■ Action item ■
Copy each line below in which the string "props" occurs.

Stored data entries
########################################

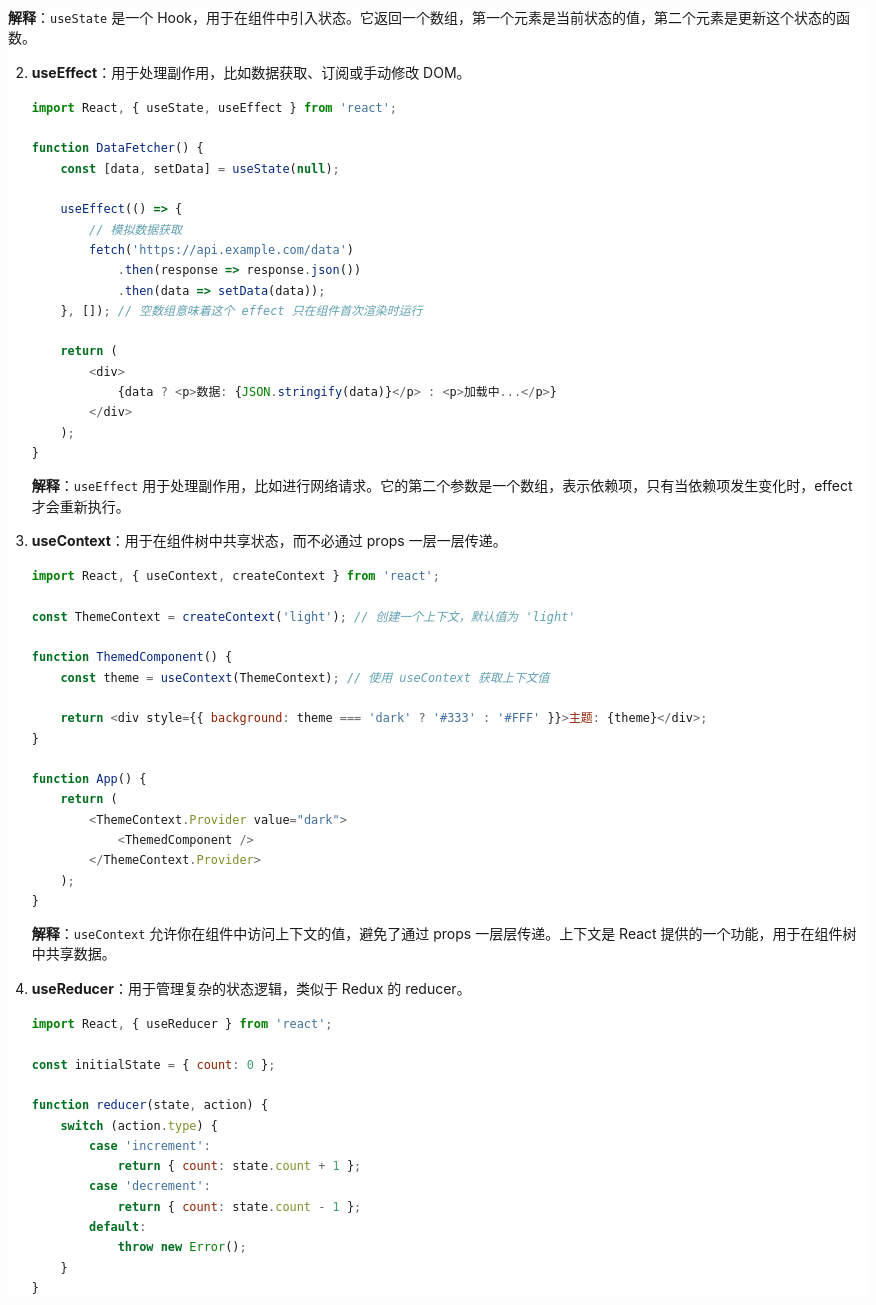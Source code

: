   **解释**：`useState` 是一个 Hook，用于在组件中引入状态。它返回一个数组，第一个元素是当前状态的值，第二个元素是更新这个状态的函数。

2. **useEffect**：用于处理副作用，比如数据获取、订阅或手动修改 DOM。

   ```javascript
   import React, { useState, useEffect } from 'react';

   function DataFetcher() {
       const [data, setData] = useState(null);

       useEffect(() => {
           // 模拟数据获取
           fetch('https://api.example.com/data')
               .then(response => response.json())
               .then(data => setData(data));
       }, []); // 空数组意味着这个 effect 只在组件首次渲染时运行

       return (
           <div>
               {data ? <p>数据: {JSON.stringify(data)}</p> : <p>加载中...</p>}
           </div>
       );
   }
   ```

   **解释**：`useEffect` 用于处理副作用，比如进行网络请求。它的第二个参数是一个数组，表示依赖项，只有当依赖项发生变化时，effect 才会重新执行。

3. **useContext**：用于在组件树中共享状态，而不必通过 props 一层一层传递。

   ```javascript
   import React, { useContext, createContext } from 'react';

   const ThemeContext = createContext('light'); // 创建一个上下文，默认值为 'light'

   function ThemedComponent() {
       const theme = useContext(ThemeContext); // 使用 useContext 获取上下文值

       return <div style={{ background: theme === 'dark' ? '#333' : '#FFF' }}>主题: {theme}</div>;
   }

   function App() {
       return (
           <ThemeContext.Provider value="dark">
               <ThemedComponent />
           </ThemeContext.Provider>
       );
   }
   ```

   **解释**：`useContext` 允许你在组件中访问上下文的值，避免了通过 props 一层层传递。上下文是 React 提供的一个功能，用于在组件树中共享数据。

4. **useReducer**：用于管理复杂的状态逻辑，类似于 Redux 的 reducer。

   ```javascript
   import React, { useReducer } from 'react';

   const initialState = { count: 0 };

   function reducer(state, action) {
       switch (action.type) {
           case 'increment':
               return { count: state.count + 1 };
           case 'decrement':
               return { count: state.count - 1 };
           default:
               throw new Error();
       }
   }
   ```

########################################

■ Task response ■
3. **useContext**：用于在组件树中共享状态，而不必通过 props 一层一层传递。
   **解释**：`useContext` 允许你在组件中访问上下文的值，避免了通过 props 一层层传递。上下文是 React 提供的一个功能，用于在组件树中共享数据。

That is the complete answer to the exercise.